Look at it from the perspective of the people in the Pauline churches. When Paul gets up and leaves to go to the next town, how is the church he jest established supposed to continue to function in his absence without a written gospel in their possession? That doesn’t make sense either. Paul must have given written gospels to the churches he founded. Therefore there must have been a gospel written at an earlier time.
Edward Stansfield
13 years 5 months ago
Martens,
 
I believe I mentioned once before that I am a historian. I am not “denigrating” history. I am explaining it.  One of the essays you recommended was called, 'Jesus and Critical History' but there’s no such thing as, “critical history.” A theologian made up the phrase, not a historian.

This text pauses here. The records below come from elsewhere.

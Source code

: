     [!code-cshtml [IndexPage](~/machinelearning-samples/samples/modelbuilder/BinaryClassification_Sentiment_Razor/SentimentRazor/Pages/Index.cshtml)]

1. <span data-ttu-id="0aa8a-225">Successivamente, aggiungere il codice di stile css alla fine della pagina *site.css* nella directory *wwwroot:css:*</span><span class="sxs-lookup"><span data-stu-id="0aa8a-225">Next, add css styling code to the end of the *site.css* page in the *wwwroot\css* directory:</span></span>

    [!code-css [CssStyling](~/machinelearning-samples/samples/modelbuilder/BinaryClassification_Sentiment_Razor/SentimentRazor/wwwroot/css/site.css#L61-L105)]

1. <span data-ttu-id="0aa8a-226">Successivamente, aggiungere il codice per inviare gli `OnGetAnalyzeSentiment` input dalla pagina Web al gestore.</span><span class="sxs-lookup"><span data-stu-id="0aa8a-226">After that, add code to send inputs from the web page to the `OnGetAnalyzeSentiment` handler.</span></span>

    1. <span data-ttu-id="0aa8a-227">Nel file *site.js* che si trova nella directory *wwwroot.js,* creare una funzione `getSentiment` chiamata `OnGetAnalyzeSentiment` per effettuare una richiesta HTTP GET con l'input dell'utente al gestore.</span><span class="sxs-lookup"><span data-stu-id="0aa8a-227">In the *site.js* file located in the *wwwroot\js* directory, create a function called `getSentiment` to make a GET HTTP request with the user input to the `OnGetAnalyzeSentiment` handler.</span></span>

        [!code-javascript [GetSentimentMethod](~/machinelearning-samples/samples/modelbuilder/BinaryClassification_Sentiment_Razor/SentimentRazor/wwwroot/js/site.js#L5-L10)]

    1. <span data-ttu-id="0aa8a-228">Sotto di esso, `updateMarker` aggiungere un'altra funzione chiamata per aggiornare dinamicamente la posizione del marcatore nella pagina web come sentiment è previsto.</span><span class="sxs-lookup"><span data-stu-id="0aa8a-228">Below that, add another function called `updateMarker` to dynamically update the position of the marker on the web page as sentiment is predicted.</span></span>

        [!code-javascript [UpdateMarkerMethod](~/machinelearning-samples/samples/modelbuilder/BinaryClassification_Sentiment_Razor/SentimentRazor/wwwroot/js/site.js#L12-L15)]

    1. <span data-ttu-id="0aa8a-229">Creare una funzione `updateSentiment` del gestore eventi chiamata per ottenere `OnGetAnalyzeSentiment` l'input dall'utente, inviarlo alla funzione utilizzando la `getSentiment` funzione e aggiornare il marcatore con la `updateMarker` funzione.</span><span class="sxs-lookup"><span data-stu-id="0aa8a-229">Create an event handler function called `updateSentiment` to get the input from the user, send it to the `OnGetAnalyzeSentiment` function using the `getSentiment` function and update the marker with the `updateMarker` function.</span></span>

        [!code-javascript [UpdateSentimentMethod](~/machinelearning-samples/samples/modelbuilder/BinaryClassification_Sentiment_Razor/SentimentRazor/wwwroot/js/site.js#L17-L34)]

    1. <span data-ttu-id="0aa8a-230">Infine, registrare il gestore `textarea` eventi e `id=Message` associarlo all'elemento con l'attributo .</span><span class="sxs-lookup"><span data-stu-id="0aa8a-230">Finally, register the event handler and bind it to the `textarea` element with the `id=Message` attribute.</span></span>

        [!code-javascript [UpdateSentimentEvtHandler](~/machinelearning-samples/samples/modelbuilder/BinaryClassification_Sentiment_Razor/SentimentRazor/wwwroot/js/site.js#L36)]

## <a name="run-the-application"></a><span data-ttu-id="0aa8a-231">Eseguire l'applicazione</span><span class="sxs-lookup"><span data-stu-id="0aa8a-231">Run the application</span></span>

You pointed out that Reimarus’ claims had been dismantled, but I must ask, “Why are they still being followed?”
 
You acknowledge that there is a “lack of evidence” for the dating of the gospels as widely taught in the church. However, what I am saying is that the evidence IS the history. I realize that there are many books out there that theologians have published over the years that offer the reader dates for when books of the bible were written. However, history is not just about dates. It’s about cause and effect, change over time, perspective and motivation. Most importantly, it has to be supported by hard evidence. If my “obvious question” remains unanswered then history is not being done because history is about answering the tough questions about the past.
 
History is about perspective. In my last posting, I pointed out that the widely assumed dating of the gospels (at least among most Catholic scholars) doesn’t make sense from the perspective of Jesus’ disciples and other followers (in the first paragraph), doesn’t make sense from Paul’s perspective (second paragraph) and doesn’t make sense from the perspective of the Pauline churches (third paragraph) or other churches established outside Judea. Careful, logical examination of the three perspectives demonstrates that the early church had no reason to continue to rely on oral tradition when they could have written this stuff down, especially when the church expanded outside Judea. Oral traditions would have been inadequate to sustain churches established outside the area where Jesus lived, preached and was personally known. 
 
Your argument regarding story and interpretation points out that some interpretation of Jesus’ story is included in the gospels, which is true. However, the other 23 New Testament documents are still largely works of interpretation of a story they do not tell. Thus, you are still putting the interpretation before the story, thereby putting the effect before the cause. This is a paradox and a historical error.
 
While tradition is an important concept in Catholic theology, oral traditions are not history. As one French scholar said, “Pas de documents, pas d’histoire.” You said that there was a “preference for the oral tradition,” but is there any evidence of that? Scholars can always speculate about whether or not there were oral traditions and what such oral traditions may have included. But such speculations cannot be magically transformed into history.